Saved data entries:
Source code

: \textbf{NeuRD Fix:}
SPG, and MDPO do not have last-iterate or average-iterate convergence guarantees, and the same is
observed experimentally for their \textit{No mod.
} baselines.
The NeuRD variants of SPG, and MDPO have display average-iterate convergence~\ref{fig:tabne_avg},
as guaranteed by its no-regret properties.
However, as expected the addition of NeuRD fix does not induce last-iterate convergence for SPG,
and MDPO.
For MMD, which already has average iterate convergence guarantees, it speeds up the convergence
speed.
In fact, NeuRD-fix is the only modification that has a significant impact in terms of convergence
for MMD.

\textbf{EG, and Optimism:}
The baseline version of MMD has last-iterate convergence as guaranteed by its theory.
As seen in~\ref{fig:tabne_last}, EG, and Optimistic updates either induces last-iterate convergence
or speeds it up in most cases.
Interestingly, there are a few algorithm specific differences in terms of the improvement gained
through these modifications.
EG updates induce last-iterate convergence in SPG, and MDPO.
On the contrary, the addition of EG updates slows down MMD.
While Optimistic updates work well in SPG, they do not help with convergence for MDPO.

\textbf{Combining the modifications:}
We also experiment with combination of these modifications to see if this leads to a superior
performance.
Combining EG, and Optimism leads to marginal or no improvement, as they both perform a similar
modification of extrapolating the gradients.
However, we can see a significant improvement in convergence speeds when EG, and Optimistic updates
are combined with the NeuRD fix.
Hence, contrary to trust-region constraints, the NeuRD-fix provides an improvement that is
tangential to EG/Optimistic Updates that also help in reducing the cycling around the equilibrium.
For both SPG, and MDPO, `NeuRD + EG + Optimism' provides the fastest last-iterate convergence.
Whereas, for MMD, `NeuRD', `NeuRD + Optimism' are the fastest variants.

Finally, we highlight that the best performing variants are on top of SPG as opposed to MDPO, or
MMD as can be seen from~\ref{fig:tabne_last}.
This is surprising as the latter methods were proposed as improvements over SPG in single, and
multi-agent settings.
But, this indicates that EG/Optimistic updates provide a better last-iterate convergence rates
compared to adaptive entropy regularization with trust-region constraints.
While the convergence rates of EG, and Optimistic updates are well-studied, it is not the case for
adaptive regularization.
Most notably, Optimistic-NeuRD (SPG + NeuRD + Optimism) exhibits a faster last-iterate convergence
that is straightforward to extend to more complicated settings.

Problem details: Each record shown above is to be given again exactly.

Answer to this task:
Source code

: \textbf{NeuRD Fix:}
SPG, and MDPO do not have last-iterate or average-iterate convergence guarantees, and the same is
observed experimentally for their \textit{No mod.
} baselines.
The NeuRD variants of SPG, and MDPO have display average-iterate convergence~\ref{fig:tabne_avg},
as guaranteed by its no-regret properties.
However, as expected the addition of NeuRD fix does not induce last-iterate convergence for SPG,
and MDPO.
For MMD, which already has average iterate convergence guarantees, it speeds up the convergence
speed.
In fact, NeuRD-fix is the only modification that has a significant impact in terms of convergence
for MMD.

\textbf{EG, and Optimism:}
The baseline version of MMD has last-iterate convergence as guaranteed by its theory.
As seen in~\ref{fig:tabne_last}, EG, and Optimistic updates either induces last-iterate convergence
or speeds it up in most cases.
Interestingly, there are a few algorithm specific differences in terms of the improvement gained
through these modifications.
EG updates induce last-iterate convergence in SPG, and MDPO.
On the contrary, the addition of EG updates slows down MMD.
While Optimistic updates work well in SPG, they do not help with convergence for MDPO.

\textbf{Combining the modifications:}
We also experiment with combination of these modifications to see if this leads to a superior
performance.
Combining EG, and Optimism leads to marginal or no improvement, as they both perform a similar
modification of extrapolating the gradients.
However, we can see a significant improvement in convergence speeds when EG, and Optimistic updates
are combined with the NeuRD fix.
Hence, contrary to trust-region constraints, the NeuRD-fix provides an improvement that is
tangential to EG/Optimistic Updates that also help in reducing the cycling around the equilibrium.
For both SPG, and MDPO, `NeuRD + EG + Optimism' provides the fastest last-iterate convergence.
Whereas, for MMD, `NeuRD', `NeuRD + Optimism' are the fastest variants.

Finally, we highlight that the best performing variants are on top of SPG as opposed to MDPO, or
MMD as can be seen from~\ref{fig:tabne_last}.
This is surprising as the latter methods were proposed as improvements over SPG in single, and
multi-agent settings.
But, this indicates that EG/Optimistic updates provide a better last-iterate convergence rates
compared to adaptive entropy regularization with trust-region constraints.
While the convergence rates of EG, and Optimistic updates are well-studied, it is not the case for
adaptive regularization.
Most notably, Optimistic-NeuRD (SPG + NeuRD + Optimism) exhibits a faster last-iterate convergence
that is straightforward to extend to more complicated settings.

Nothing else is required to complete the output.